Extracted data:
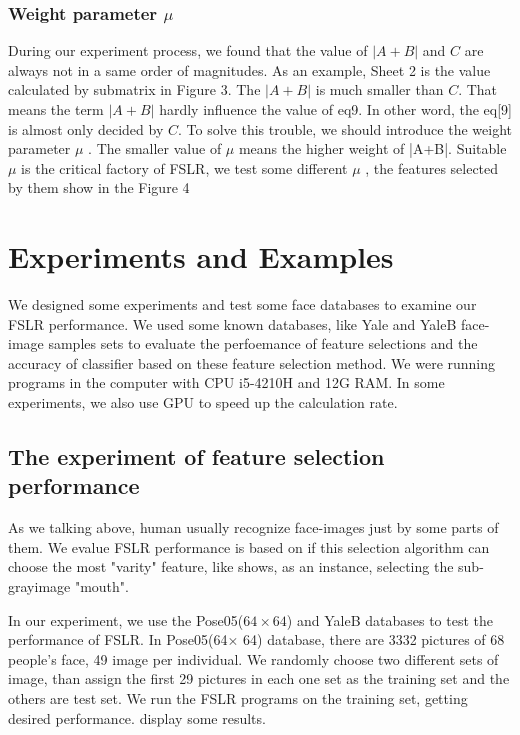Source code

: \documentclass[10pt,journal,final,twocolumn,]{IEEEtran}
\begin{document}
	\subsubsection{\textbf{Weight parameter $\mu$}}
	During our experiment process, we found that the value of $|A+B|$ and $C$ are always not in a same order of magnitudes. As an example, Sheet 2 is the value calculated by submatrix in Figure 3. The $|A+B|$ is much smaller than $C$. That means the term $|A+B|$ hardly influence the value of eq{9}. In other word, the eq[9] is almost only decided by $C$. To solve this trouble, we should introduce the weight parameter $\mu$ . The smaller value of $\mu$ means the higher weight of |A+B|. Suitable $\mu$ is the critical factory of FSLR, we test some different $\mu$ , the features selected by them show in the Figure 4
	
	{\color{red}{THE FEATURE SELECTED BY DIFFERENT $\mu$}}
	
	
	\section{\textbf{Experiments and Examples}}
	We designed some experiments and test some face databases to examine our FSLR performance. We used some known databases, like Yale and YaleB face-image samples sets to evaluate the perfoemance of feature selections and the accuracy of classifier based on these feature selection method. We were running programs in the computer with CPU i5-4210H and 12G RAM. In some experiments, we also use  GPU to speed up the calculation rate.
	\subsection{\textbf{The experiment of feature selection performance}}
	As we talking above, human usually recognize face-images just by some parts of them. We evalue FSLR performance is based on if this selection algorithm can choose the most "varity" feature, like {\color{red}{Figure 5}} shows, as an instance,  selecting the sub-grayimage "mouth".
	
	In our experiment, we use the Pose05($64\times 64$) and YaleB databases to test the performance of FSLR. In Pose05(64$\times$ 64) database, there are 3332 pictures of 68 people's face, 49 image per individual. We randomly choose two different sets of image, than assign the first 29 pictures in each one set as the training set and the others are test set. We run the FSLR programs on the training set, getting desired performance. {\color{red}{Figure 6}} display some results.
	
\end{document}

Aim of the exercise: Determine how many lines in the data contain the string "Figure", and give the number only.

Expected output: 3